SUPPLIED MATERIAL section start

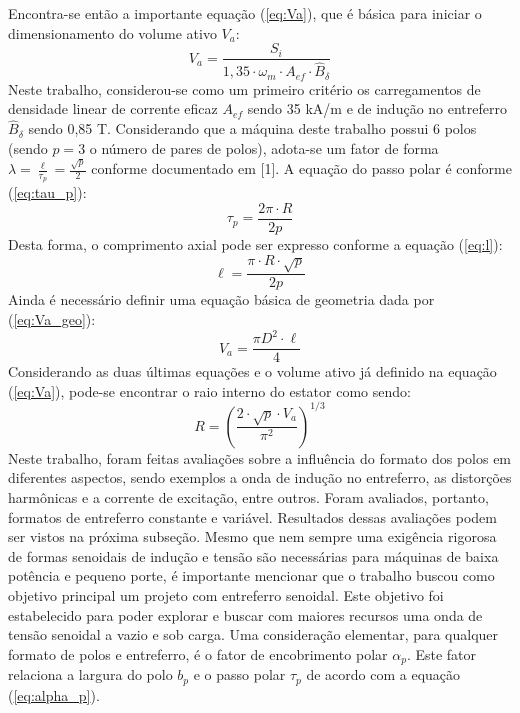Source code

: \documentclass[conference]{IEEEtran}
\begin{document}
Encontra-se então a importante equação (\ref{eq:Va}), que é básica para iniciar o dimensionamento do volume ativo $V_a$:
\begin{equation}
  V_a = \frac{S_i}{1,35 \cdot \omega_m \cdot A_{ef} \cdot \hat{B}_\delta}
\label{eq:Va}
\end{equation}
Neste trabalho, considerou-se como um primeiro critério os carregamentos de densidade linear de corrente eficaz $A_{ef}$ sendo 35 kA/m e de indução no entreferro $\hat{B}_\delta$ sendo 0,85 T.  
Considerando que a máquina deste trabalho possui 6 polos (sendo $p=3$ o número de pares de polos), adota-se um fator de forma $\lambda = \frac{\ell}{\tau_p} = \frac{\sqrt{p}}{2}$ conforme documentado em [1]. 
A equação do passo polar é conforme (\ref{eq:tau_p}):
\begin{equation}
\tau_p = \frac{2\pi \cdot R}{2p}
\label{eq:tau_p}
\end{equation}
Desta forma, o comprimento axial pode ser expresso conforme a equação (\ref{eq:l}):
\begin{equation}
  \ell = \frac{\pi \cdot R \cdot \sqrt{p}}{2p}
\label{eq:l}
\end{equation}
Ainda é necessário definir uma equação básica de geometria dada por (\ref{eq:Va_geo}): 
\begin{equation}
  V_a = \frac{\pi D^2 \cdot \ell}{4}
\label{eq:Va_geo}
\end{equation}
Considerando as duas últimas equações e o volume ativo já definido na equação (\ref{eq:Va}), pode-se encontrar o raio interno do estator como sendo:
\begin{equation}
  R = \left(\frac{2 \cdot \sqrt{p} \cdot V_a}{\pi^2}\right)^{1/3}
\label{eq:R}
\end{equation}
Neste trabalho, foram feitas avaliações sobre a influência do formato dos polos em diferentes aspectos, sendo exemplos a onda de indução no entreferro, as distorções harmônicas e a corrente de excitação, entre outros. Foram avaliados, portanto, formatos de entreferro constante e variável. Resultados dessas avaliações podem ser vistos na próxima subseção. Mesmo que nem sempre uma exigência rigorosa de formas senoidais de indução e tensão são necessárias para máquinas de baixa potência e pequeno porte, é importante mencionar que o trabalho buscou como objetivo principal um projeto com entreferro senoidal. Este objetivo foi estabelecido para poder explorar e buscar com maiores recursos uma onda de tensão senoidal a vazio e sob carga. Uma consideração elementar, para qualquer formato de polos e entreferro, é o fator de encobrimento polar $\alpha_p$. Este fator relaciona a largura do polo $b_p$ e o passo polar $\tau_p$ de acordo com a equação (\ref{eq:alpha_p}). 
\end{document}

SUPPLIED MATERIAL section end
SUPPLIED MATERIAL section start

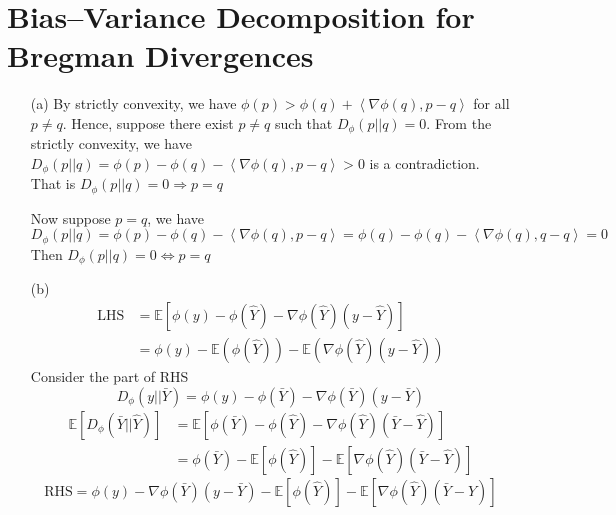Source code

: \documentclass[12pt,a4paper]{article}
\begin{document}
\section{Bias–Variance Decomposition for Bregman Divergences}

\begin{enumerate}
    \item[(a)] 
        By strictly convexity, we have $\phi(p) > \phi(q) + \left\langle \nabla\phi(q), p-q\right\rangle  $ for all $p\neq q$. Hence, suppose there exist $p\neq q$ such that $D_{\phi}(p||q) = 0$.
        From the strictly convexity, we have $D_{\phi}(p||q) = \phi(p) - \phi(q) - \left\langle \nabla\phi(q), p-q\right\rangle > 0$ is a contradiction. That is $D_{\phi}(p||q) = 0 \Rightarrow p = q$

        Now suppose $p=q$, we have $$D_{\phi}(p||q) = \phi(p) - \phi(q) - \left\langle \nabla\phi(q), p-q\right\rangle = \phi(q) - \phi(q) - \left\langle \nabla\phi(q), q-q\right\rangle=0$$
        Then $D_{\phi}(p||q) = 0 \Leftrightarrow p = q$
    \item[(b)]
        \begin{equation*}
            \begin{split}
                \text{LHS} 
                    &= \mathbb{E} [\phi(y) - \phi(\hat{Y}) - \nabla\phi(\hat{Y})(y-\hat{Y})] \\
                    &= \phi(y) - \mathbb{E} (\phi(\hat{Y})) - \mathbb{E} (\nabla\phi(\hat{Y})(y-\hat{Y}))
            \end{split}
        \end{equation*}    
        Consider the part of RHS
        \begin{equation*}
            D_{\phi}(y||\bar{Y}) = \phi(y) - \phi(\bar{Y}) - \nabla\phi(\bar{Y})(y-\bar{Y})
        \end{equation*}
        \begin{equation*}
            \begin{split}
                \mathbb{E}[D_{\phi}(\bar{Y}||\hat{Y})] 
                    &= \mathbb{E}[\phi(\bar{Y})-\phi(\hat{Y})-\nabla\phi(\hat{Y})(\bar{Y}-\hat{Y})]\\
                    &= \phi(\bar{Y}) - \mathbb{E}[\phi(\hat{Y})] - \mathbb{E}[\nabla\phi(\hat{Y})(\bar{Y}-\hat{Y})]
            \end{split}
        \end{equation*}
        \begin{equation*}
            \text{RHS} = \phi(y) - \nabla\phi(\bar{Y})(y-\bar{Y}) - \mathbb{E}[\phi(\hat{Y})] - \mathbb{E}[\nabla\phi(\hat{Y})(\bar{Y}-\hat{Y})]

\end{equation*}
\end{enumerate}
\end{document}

SUPPLIED MATERIAL section end

### WHAT YOU SHOULD DO
Would you output, from the records above, exactly the run of lines that starts at the line containing "By strictly convexity, we" and ends at the line containing "From the strictly", and only that run?

### ANSWER BELOW
        By strictly convexity, we have $\phi(p) > \phi(q) + \left\langle \nabla\phi(q), p-q\right\rangle  $ for all $p\neq q$. Hence, suppose there exist $p\neq q$ such that $D_{\phi}(p||q) = 0$.
        From the strictly convexity, we have $D_{\phi}(p||q) = \phi(p) - \phi(q) - \left\langle \nabla\phi(q), p-q\right\rangle > 0$ is a contradiction. That is $D_{\phi}(p||q) = 0 \Rightarrow p = q$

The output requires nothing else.